Evidemment, il y a quelque chose d'éminemment grotesque dans tout ça, mais je pense que c'est une erreur de tout prendre au second degré dans ce film très riche. L'utilisation de voix off, de gros plans étouffants, d'angles bizarres et d'un montage parfois expérimental n'est évidemment pas sans risques, et pas mal de spectateurs n'y ont visiblement pas pris goût, mais il me semble que c'est tout ça qui rend ce film si passionnant dans la filmo de De Palma. A voir cette banlieue proprette où le mal naît de l'intérieur des psychismes, j'ai rapidement songé à un autre film sorti en 92 (sans doute le plus grand film de cette année-là d'ailleurs) : Twin Peaks : Fire Walk With Me de David Lynch, encore lui. La ressemblance entre les deux films est assez frappante, bien que Raising Cain soit beaucoup plus vulgaire et resserré. Même si le film a l'air d'une expérimentation débridée, il y a un réel fond dans L'Esprit de Caïn : le dévoilement des psychoses qui menacent les foyers américains, une envie de sexe inavouée et dissimulée derrière la famille, un alibi pratique. Mais derrière les apparences de bonheur, tout va mal, et le mari devient le réceptacle de toutes les contradictions de la société. Rapidement, le réel n'est plus clairement identifiable, les visions hallucinatoires s'entremêlent et l'on bascule dans l'horreur. Parce que Raising Cain est proprement terrifiant. Et, pour en revenir à Lynch (qui est un peu le Hitchcock contemporain), il est difficile de penser que l'auteur de Mulholland Drive n'a pas vu L'Esprit de Cain, tellement son Lost Highway y fait penser.
La forêt qui borde le terrain de jeux est purement fantasmatique, mais d'un fantasme puéril, premier degré. Le naturalisme (au sens deleuzien) du film de De Palma ne doit pas faire oublier son immédiateté, l'intellectualisation ne se fait pas du tout au détriment de la jouissance très "série B", et c'est là la plus grande force du film.
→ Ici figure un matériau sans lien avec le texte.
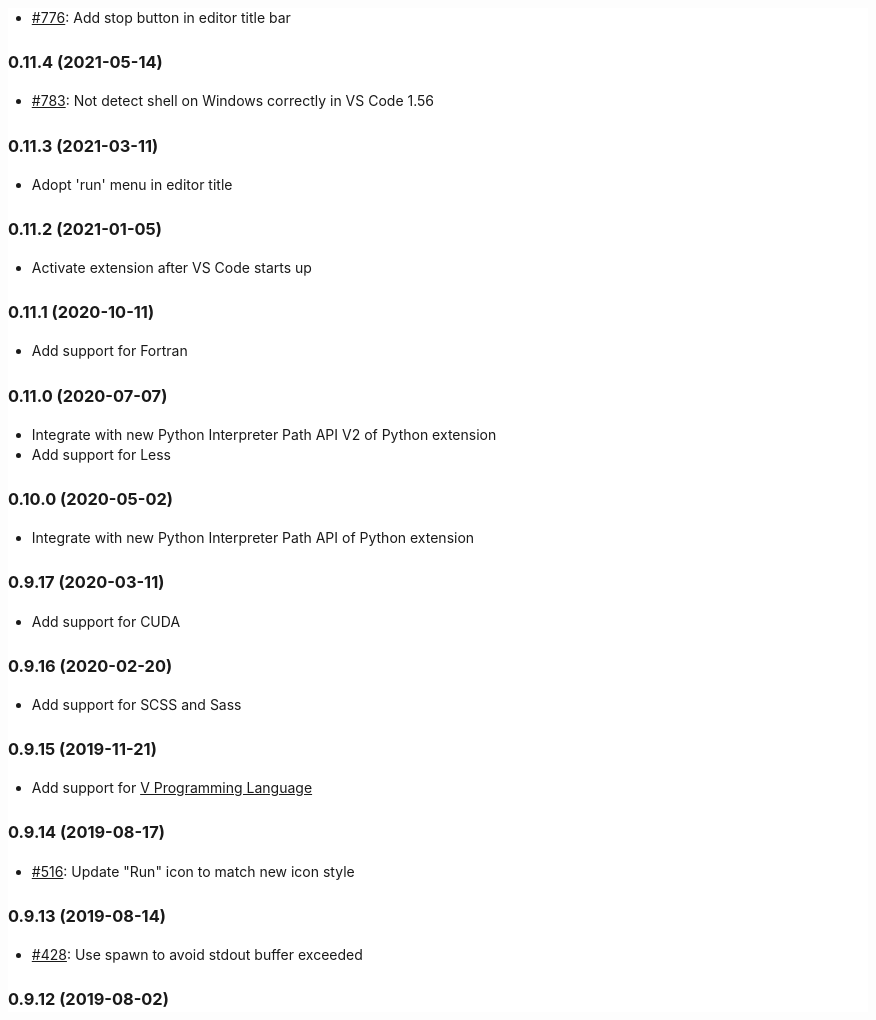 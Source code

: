 - [#776](https://github.com/formulahendry/vscode-code-runner/pull/776): Add stop button in editor title bar

### 0.11.4 (2021-05-14)

- [#783](https://github.com/formulahendry/vscode-code-runner/issues/783): Not detect shell on Windows correctly in VS Code 1.56

### 0.11.3 (2021-03-11)

- Adopt 'run' menu in editor title

### 0.11.2 (2021-01-05)

- Activate extension after VS Code starts up

### 0.11.1 (2020-10-11)

- Add support for Fortran

### 0.11.0 (2020-07-07)

- Integrate with new Python Interpreter Path API V2 of Python extension
- Add support for Less

### 0.10.0 (2020-05-02)

- Integrate with new Python Interpreter Path API of Python extension

### 0.9.17 (2020-03-11)

- Add support for CUDA

### 0.9.16 (2020-02-20)

- Add support for SCSS and Sass

### 0.9.15 (2019-11-21)

- Add support for [V Programming Language](https://vlang.io/)

### 0.9.14 (2019-08-17)

- [#516](https://github.com/formulahendry/vscode-code-runner/pull/516): Update "Run" icon to match new icon style

### 0.9.13 (2019-08-14)

- [#428](https://github.com/formulahendry/vscode-code-runner/pull/428): Use spawn to avoid stdout buffer exceeded

### 0.9.12 (2019-08-02)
L'intellectualisation passe aussi, c'est évident chez De Palma, par la relecture d'Hitchcock. Ici, c'est surtout à Psychose que l'on pense, et donc du même coup à Pulsions, déjà inspiré de la même oeuvre (notons au passage que le titre original du film ci-critiqué évoque le nom de l'acteur principal de Dressed to Kill...). Alors que le début du film semblait se concentrer sur Jenny, la femme adultère et qui du coup culpabilise, comme Marion Crane, celle-ci disparaît dans une rivière (non sans une nouvelle frayeur pour le spectateur...), comme Marion Crane, et tout bascule. A partir de là, tout effort pour chercher une vraisemblance à l'intrigue est vain, puisque tout ce que l'on croyait acquis est remis en cause, jusqu'à la mort même de Jenny. Tout est de plus en plus bizarre, et l'on est assez rassuré lorsque De Palma semble décidé à nous faire suivre l'enquête des policiers, aidés d'une psychiatre cancéreuse dont la perruque jouera un rôle capital dans la suite des événements. De Palma en profite pour réaliser le plan le plus long et le plus impressionnant (avec le dernier...) du film, qui, à l'image de l'oeuvre, est à la fois virtuose et ridicule, bouffon et effrayant. La suite sera du même acabit, et il faut dire que la dernière demi-heure du film est absolument sidérante, car repoussant de plus en plus loin les limites du suspense à tout prix (et surtout de la cohérence) et ne laissant absolument aucun moment au spectateur pour reprendre ses esprits, puisqu'il sait toujours que le plus fou et le plus haletant est à venir. La séance d'hypnose est l'occasion pour John Lithgow de s'en donner à coeur joie dans le cabotinage, et c'est exquis ! Suit le fameux plan en plongée repris de Psycho (la matrice du film sans doute) ; puis l'incroyable, l'inimaginable, la titanesque avant-dernière séquence, complètement délirante et qui laisse véritablement "sur le cul". A ce moment-là on se dit que c'est fini, mais non Brian en rajoute une couche histoire de nous achever, et le dernier plan est absolument stupéfiant. Cette dernière image résume le geste global du film : derrière la mère et sa fille, symboles du bonheur à l'occidentale, se cache l'homme travesti, le fou furieux refoulé.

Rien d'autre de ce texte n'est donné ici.